The partnership will be industrial in that the joint venture is able to transfer the transit expenses to the real value creation. The idea of the jointly controlled economic or industrial zones per country which is oriented on the manufacture of the finished goods which might be sold to the third markets is the sign that there is the desire to become the members of the bigger Eurasian supply chains rather than just to exchange the raw materials. To accomplish this undertaking, Pakistan must work on the investor trust, reliability in power and utilities and expedited customary system. In its turn, Uzbekistan must retain the market accessibility and ease the way of forming the joint venture by simplifying the registration, financing, and operation of the business and enterprise. Otherwise, it will turn the zones into ritualistic.
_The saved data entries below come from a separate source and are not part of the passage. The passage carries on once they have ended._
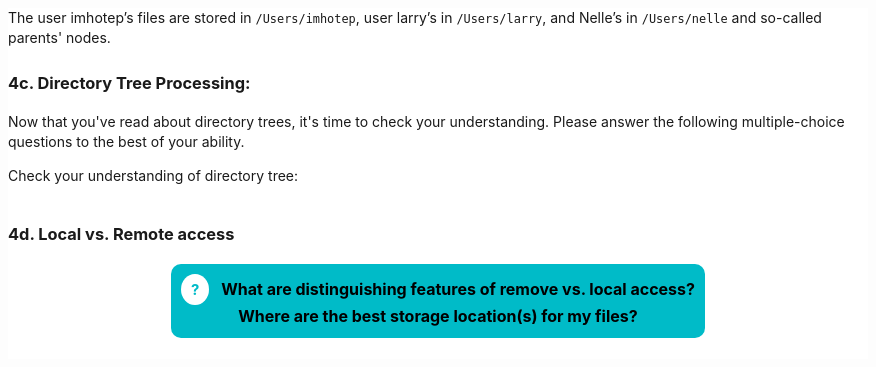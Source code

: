 
The user imhotep’s files are stored in <code>/Users/imhotep</code>, user larry’s in <code>/Users/larry</code>, and Nelle’s in <code>/Users/nelle</code> and so-called parents' nodes.

### 4c. Directory Tree Processing:

Now that you've read about directory trees, it's time to check your understanding. Please answer the following multiple-choice questions to the best of your ability.

Check your understanding of directory tree:

<style>
.responsive-iframe {
    position: relative;
    width: 100%;
    overflow: hidden;
    /* padding-top: 58.5%;  */
}
.responsive-iframe iframe {
    /* position: absolute;
    top: 0;
    left: 0;
    width: 100%;
    height: 100%; */
    position: relative;
    width: 100%;
    height: auto;
    border: 0;
}
.caption {
    text-align: center; /* Center the caption text */
    font-size: 14px; /* Adjust font size as needed */
    margin-top: 8px; /* Space above the caption */
    color: #555; /* Optional: adjust caption color */
}
</style>

<div class="responsive-iframe">
  <iframe src="https://tudelft.h5p.com/content/1292367933376792477/embed" aria-label="DirectoryTreeProcessing"  allowfullscreen="allowfullscreen" allow="autoplay *; geolocation *; microphone *; camera *; midi *; encrypted-media *"></iframe>
</div>
<script src="https://tudelft.h5p.com/js/h5p-resizer.js" charset="UTF-8"></script>

### 4d. Local vs. Remote access

<center>
  <div style="padding: 10px; background-color: #00BBC8; border-radius: 10px; display: inline-block; font-weight: bold; font-size: 16px; color: #000; position: relative;">
    <span style="background-color: white; color: #00BBC8; border-radius: 50%; padding: 5px 10px; font-size: 15px; font-weight: bold; margin-right: 8px; display: inline-block;">?</span>
    What are distinguishing features of remove vs. local access?<br>Where are the best storage location(s) for my files?
  </div>
</center><br>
The scope of sector work is peculiar and promising regarding this point of time. The publicly traded contracts cover information technologies and digital, agriculture and agricultural research, mining and geology, textile and clothing, pharmaceutical regulation, port services, ecology, radiation and nuclear safety and management of emergencies. The combination of that implies that two governments are not thinking in one line and one commodity. It also gives Pakistan a chance to show the world that it is also capable of competing in services, engineering goods and regulated industries and not necessarily low margin exports only.
In this case, soft power is no show, it is an oil. The relationship can be expanded in the areas of cultural cooperation, heritage work which is linked with Baburid legacy, tourism planning and education connection in a way that it is no longer at the mercy of a specific project and a specific cycle of cabinet. A working dialogue between students and the researchers, between the tour operators and the city level governments can ensure that a partnership is less likely to fall and can be an easy defence back home.